Stanley Kubrick was only 31 years old when Kirk Douglas (star of Kubrick's classic Paths of Glory) recruited the young director to pilot this epic saga, in which the rebellious slave Spartacus (played by Douglas) leads a freedom revolt against the decadent Roman Empire. Kubrick would later disown the film because it was not a personal project--he was merely a director-for-hire--but Spartacus remains one of the best of Hollywood's grand historical epics.

Silverado

Director Lawrence Kasdan (The Big Chill) clearly set out to make an old-fashioned Western, but he couldn't help bringing a hip, self-conscious attitude to the proceedings. Silverado thus finds its own funky tone--sometimes rousing, sometimes winking. Four cowpokes converge on a little Western burg called Silverado; they're played by Kevin Kline (a distinctly modern kind of Western hero), Scott Glenn, Danny Glover, and the rowdy young Kevin Costner.

Jason And The Argonauts

Arguably the most intelligently written film to feature the masterful stop-motion animation of Ray Harryhausen, Jason and the Argonauts is a colorful adventure that takes full advantage of Harryhausen's "Dynarama" process. Inspired by the Greek myth, the story begins when the fearless explorer Jason (Todd Armstrong) returns to the kingdom of Thessaly to make his rightful claim to the throne, but the gods proclaim that he must first find the magical Golden Fleece.

Iron Monkey

Yuen Woo-ping's dazzling take on Robin Hood, set in a 19th-century Canton township, stars Yu Rong-guang as the humble healer Dr. Yang, who dons black tights and a bandit mask for nightly excursions as the Iron Monkey to rob from the thieving governor of Canton and give to the poor. When wandering herbalist and martial artist Wong Kei-ying (Donnie Yen) enters town with his son in tow, the governor blackmails Wong into capturing the outlaw. Needless to say, Wong and Yang become fast friends and team up to take on the new villain in town, the Monk, and his mob of street-fighting thugs.

Gandhi

Sir Richard Attenborough's 1982 multiple-Oscar winner (including Best Picture, Best Director, and Best Actor for Ben Kingsley) is an engrossing, reverential look at the life of Mohandas K. Gandhi, who introduced the doctrine of nonviolent resistance to the colonized people of India and who ultimately gained the nation its independence. Kingsley is magnificent as Gandhi as he changes over the course of the three-hour film from an insignificant lawyer to an international leader and symbol.

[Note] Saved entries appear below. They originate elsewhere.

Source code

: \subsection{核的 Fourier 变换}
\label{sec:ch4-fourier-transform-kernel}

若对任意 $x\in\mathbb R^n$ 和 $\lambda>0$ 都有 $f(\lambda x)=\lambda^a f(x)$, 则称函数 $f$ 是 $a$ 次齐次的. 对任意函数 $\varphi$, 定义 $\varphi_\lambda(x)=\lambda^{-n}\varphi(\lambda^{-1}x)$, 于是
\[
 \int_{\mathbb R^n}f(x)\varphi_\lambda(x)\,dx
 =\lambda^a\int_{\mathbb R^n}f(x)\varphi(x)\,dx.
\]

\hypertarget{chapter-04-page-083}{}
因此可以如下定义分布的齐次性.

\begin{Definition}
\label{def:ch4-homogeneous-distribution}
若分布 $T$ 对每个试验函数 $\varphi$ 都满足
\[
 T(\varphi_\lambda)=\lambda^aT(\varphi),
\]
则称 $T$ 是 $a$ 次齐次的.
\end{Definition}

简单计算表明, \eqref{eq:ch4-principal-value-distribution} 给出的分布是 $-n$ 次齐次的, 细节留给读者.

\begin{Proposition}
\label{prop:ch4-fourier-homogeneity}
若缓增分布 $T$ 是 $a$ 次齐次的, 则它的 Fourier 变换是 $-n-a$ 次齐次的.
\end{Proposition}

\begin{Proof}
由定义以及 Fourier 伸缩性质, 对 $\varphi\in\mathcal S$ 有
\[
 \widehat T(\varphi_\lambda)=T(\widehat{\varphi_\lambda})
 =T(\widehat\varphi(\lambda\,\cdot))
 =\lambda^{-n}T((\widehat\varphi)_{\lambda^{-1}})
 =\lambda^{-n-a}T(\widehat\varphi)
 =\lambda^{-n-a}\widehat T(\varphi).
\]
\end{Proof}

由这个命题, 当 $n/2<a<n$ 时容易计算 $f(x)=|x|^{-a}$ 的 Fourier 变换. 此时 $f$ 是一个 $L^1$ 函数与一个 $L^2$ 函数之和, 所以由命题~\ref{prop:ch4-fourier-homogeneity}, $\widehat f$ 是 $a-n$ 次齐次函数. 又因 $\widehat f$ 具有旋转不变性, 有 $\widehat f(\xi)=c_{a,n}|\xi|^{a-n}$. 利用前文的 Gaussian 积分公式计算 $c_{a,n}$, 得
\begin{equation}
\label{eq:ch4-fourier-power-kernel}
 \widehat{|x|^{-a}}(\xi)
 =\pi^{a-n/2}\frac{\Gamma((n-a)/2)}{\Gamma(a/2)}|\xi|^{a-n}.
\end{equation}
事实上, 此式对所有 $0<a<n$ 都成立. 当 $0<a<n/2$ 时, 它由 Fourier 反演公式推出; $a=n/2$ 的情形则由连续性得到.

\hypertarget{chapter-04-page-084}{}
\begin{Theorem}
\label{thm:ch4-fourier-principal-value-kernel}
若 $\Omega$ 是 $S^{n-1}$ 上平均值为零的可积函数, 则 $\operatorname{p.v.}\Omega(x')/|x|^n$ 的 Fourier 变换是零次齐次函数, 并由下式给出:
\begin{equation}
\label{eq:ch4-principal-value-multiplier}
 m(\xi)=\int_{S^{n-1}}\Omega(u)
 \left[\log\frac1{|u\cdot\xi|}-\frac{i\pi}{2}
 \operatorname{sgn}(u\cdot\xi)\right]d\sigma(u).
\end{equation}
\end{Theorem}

Eternal Sunshine Of The Spotless Mind

Screenwriters rarely develop a distinctive voice that can be recognized from movie to movie, but the ornate imagination of Charlie Kaufman (Being John Malkovich, Adaptation) has made him a unique and much-needed cinematic presence. In Eternal Sunshine of the Spotless Mind, a guy decides to have the memories of his ex-girlfriend erased after she's had him erased from her own memory--but midway through the procedure, he changes his mind and struggles to hang on to their experiences together.

Witness

When a young Amish woman and her son are caught up in the murder of an undercover narcotics agent, their savior proves to be the worldly and cynical Philadelphia detective John Book. Harrison Ford is sensational as Book, the cop who runs head-on into the non-violent world of a Pennsylvania Amish community. The end result is an action-packed struggle of life and death, interwoven with a sensitive undercurrent of caring and forbidden love.